_Data provided_
= = =

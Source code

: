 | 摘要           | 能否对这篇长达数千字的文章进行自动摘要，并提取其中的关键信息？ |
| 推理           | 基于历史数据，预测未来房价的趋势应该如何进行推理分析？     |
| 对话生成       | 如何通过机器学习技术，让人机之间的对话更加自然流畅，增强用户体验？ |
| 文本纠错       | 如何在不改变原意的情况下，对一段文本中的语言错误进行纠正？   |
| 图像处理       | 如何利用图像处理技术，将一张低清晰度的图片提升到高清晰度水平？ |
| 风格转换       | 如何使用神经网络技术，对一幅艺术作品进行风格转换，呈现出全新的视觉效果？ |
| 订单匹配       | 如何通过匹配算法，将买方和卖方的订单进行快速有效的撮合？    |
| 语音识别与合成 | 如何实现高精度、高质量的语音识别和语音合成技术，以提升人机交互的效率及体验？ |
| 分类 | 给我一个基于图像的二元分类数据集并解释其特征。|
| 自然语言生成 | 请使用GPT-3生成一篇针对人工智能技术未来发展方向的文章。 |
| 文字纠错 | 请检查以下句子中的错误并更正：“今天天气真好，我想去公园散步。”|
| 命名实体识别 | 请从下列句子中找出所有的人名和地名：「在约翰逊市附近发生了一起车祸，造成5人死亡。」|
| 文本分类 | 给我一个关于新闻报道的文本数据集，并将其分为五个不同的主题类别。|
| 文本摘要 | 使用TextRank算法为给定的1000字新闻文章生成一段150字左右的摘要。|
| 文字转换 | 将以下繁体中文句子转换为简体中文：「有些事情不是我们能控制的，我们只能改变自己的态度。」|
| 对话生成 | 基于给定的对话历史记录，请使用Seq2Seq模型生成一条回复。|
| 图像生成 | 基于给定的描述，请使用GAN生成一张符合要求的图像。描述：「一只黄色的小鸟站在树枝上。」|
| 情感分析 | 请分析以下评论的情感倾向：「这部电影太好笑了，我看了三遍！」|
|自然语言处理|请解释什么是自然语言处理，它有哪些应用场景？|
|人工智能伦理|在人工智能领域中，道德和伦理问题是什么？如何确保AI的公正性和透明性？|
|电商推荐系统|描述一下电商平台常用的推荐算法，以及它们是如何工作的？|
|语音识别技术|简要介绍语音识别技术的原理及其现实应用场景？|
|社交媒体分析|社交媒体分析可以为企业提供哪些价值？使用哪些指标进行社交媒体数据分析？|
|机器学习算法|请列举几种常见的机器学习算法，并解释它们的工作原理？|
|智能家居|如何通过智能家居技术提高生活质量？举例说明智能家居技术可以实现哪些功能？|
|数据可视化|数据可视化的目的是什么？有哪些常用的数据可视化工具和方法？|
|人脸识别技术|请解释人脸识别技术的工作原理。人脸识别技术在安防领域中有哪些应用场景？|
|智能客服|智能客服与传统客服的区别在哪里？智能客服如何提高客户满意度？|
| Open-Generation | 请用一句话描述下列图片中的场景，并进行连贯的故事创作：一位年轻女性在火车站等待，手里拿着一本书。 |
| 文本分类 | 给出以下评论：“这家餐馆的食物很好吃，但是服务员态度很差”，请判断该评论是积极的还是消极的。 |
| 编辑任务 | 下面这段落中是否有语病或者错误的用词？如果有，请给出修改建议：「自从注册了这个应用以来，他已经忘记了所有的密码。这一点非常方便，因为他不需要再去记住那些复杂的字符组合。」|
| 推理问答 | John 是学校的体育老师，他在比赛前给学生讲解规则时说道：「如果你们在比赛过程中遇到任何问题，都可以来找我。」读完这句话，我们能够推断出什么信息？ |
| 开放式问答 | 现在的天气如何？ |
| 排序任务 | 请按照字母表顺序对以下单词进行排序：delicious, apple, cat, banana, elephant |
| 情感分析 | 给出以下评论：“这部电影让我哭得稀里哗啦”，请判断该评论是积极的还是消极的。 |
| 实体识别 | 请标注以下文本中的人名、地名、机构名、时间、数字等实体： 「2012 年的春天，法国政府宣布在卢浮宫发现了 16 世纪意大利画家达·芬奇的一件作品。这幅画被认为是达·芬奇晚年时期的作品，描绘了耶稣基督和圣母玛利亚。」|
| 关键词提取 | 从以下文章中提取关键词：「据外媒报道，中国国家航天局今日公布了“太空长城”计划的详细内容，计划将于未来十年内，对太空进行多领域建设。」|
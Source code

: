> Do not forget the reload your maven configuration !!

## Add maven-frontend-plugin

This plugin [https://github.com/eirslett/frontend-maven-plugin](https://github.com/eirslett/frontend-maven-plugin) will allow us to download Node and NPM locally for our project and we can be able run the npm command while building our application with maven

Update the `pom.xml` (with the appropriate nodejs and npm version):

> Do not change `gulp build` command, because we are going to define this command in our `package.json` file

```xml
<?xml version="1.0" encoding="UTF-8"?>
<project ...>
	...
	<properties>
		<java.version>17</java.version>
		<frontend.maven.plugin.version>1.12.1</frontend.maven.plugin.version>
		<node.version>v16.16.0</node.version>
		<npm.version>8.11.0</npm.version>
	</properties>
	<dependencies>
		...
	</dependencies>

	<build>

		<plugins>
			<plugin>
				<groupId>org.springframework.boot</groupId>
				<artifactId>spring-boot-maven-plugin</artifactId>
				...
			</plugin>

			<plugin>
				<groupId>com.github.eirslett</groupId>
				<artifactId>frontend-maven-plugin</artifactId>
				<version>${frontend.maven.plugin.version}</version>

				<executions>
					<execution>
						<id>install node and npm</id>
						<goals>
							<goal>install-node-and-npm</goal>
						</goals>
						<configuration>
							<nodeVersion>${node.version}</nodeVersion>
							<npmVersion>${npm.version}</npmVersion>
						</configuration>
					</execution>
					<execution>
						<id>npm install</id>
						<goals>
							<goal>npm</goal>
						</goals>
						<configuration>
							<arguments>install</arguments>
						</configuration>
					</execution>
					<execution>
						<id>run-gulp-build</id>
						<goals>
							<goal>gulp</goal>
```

= = =

_How to complete this task_
Retype each entry exactly, missing none.

_Exercise solution_
Source code

: | 摘要           | 能否对这篇长达数千字的文章进行自动摘要，并提取其中的关键信息？ |
| 推理           | 基于历史数据，预测未来房价的趋势应该如何进行推理分析？     |
| 对话生成       | 如何通过机器学习技术，让人机之间的对话更加自然流畅，增强用户体验？ |
| 文本纠错       | 如何在不改变原意的情况下，对一段文本中的语言错误进行纠正？   |
| 图像处理       | 如何利用图像处理技术，将一张低清晰度的图片提升到高清晰度水平？ |
| 风格转换       | 如何使用神经网络技术，对一幅艺术作品进行风格转换，呈现出全新的视觉效果？ |
| 订单匹配       | 如何通过匹配算法，将买方和卖方的订单进行快速有效的撮合？    |
| 语音识别与合成 | 如何实现高精度、高质量的语音识别和语音合成技术，以提升人机交互的效率及体验？ |
| 分类 | 给我一个基于图像的二元分类数据集并解释其特征。|
| 自然语言生成 | 请使用GPT-3生成一篇针对人工智能技术未来发展方向的文章。 |
| 文字纠错 | 请检查以下句子中的错误并更正：“今天天气真好，我想去公园散步。”|
| 命名实体识别 | 请从下列句子中找出所有的人名和地名：「在约翰逊市附近发生了一起车祸，造成5人死亡。」|
| 文本分类 | 给我一个关于新闻报道的文本数据集，并将其分为五个不同的主题类别。|
| 文本摘要 | 使用TextRank算法为给定的1000字新闻文章生成一段150字左右的摘要。|
| 文字转换 | 将以下繁体中文句子转换为简体中文：「有些事情不是我们能控制的，我们只能改变自己的态度。」|
| 对话生成 | 基于给定的对话历史记录，请使用Seq2Seq模型生成一条回复。|
| 图像生成 | 基于给定的描述，请使用GAN生成一张符合要求的图像。描述：「一只黄色的小鸟站在树枝上。」|
| 情感分析 | 请分析以下评论的情感倾向：「这部电影太好笑了，我看了三遍！」|
|自然语言处理|请解释什么是自然语言处理，它有哪些应用场景？|
|人工智能伦理|在人工智能领域中，道德和伦理问题是什么？如何确保AI的公正性和透明性？|
|电商推荐系统|描述一下电商平台常用的推荐算法，以及它们是如何工作的？|
|语音识别技术|简要介绍语音识别技术的原理及其现实应用场景？|
|社交媒体分析|社交媒体分析可以为企业提供哪些价值？使用哪些指标进行社交媒体数据分析？|
|机器学习算法|请列举几种常见的机器学习算法，并解释它们的工作原理？|
|智能家居|如何通过智能家居技术提高生活质量？举例说明智能家居技术可以实现哪些功能？|
|数据可视化|数据可视化的目的是什么？有哪些常用的数据可视化工具和方法？|
|人脸识别技术|请解释人脸识别技术的工作原理。人脸识别技术在安防领域中有哪些应用场景？|
|智能客服|智能客服与传统客服的区别在哪里？智能客服如何提高客户满意度？|
| Open-Generation | 请用一句话描述下列图片中的场景，并进行连贯的故事创作：一位年轻女性在火车站等待，手里拿着一本书。 |
| 文本分类 | 给出以下评论：“这家餐馆的食物很好吃，但是服务员态度很差”，请判断该评论是积极的还是消极的。 |
| 编辑任务 | 下面这段落中是否有语病或者错误的用词？如果有，请给出修改建议：「自从注册了这个应用以来，他已经忘记了所有的密码。这一点非常方便，因为他不需要再去记住那些复杂的字符组合。」|
| 推理问答 | John 是学校的体育老师，他在比赛前给学生讲解规则时说道：「如果你们在比赛过程中遇到任何问题，都可以来找我。」读完这句话，我们能够推断出什么信息？ |
| 开放式问答 | 现在的天气如何？ |
| 排序任务 | 请按照字母表顺序对以下单词进行排序：delicious, apple, cat, banana, elephant |
| 情感分析 | 给出以下评论：“这部电影让我哭得稀里哗啦”，请判断该评论是积极的还是消极的。 |
| 实体识别 | 请标注以下文本中的人名、地名、机构名、时间、数字等实体： 「2012 年的春天，法国政府宣布在卢浮宫发现了 16 世纪意大利画家达·芬奇的一件作品。这幅画被认为是达·芬奇晚年时期的作品，描绘了耶稣基督和圣母玛利亚。」|
| 关键词提取 | 从以下文章中提取关键词：「据外媒报道，中国国家航天局今日公布了“太空长城”计划的详细内容，计划将于未来十年内，对太空进行多领域建设。」|
Source code

:> Do not forget the reload your maven configuration !!

## Add maven-frontend-plugin

This plugin [https://github.com/eirslett/frontend-maven-plugin](https://github.com/eirslett/frontend-maven-plugin) will allow us to download Node and NPM locally for our project and we can be able run the npm command while building our application with maven

Update the `pom.xml` (with the appropriate nodejs and npm version):

> Do not change `gulp build` command, because we are going to define this command in our `package.json` file

```xml
<?xml version="1.0" encoding="UTF-8"?>
<project ...>
	...
	<properties>
		<java.version>17</java.version>
		<frontend.maven.plugin.version>1.12.1</frontend.maven.plugin.version>
		<node.version>v16.16.0</node.version>
		<npm.version>8.11.0</npm.version>
	</properties>
	<dependencies>
		...
	</dependencies>

	<build>

		<plugins>
			<plugin>
				<groupId>org.springframework.boot</groupId>
				<artifactId>spring-boot-maven-plugin</artifactId>
				...
			</plugin>

			<plugin>
				<groupId>com.github.eirslett</groupId>
				<artifactId>frontend-maven-plugin</artifactId>
				<version>${frontend.maven.plugin.version}</version>

				<executions>
					<execution>
						<id>install node and npm</id>
						<goals>
							<goal>install-node-and-npm</goal>
						</goals>
						<configuration>
							<nodeVersion>${node.version}</nodeVersion>
							<npmVersion>${npm.version}</npmVersion>
						</configuration>
					</execution>
					<execution>
						<id>npm install</id>
						<goals>
							<goal>npm</goal>
						</goals>
						<configuration>
							<arguments>install</arguments>
						</configuration>
					</execution>
					<execution>
						<id>run-gulp-build</id>
						<goals>
							<goal>gulp</goal>
```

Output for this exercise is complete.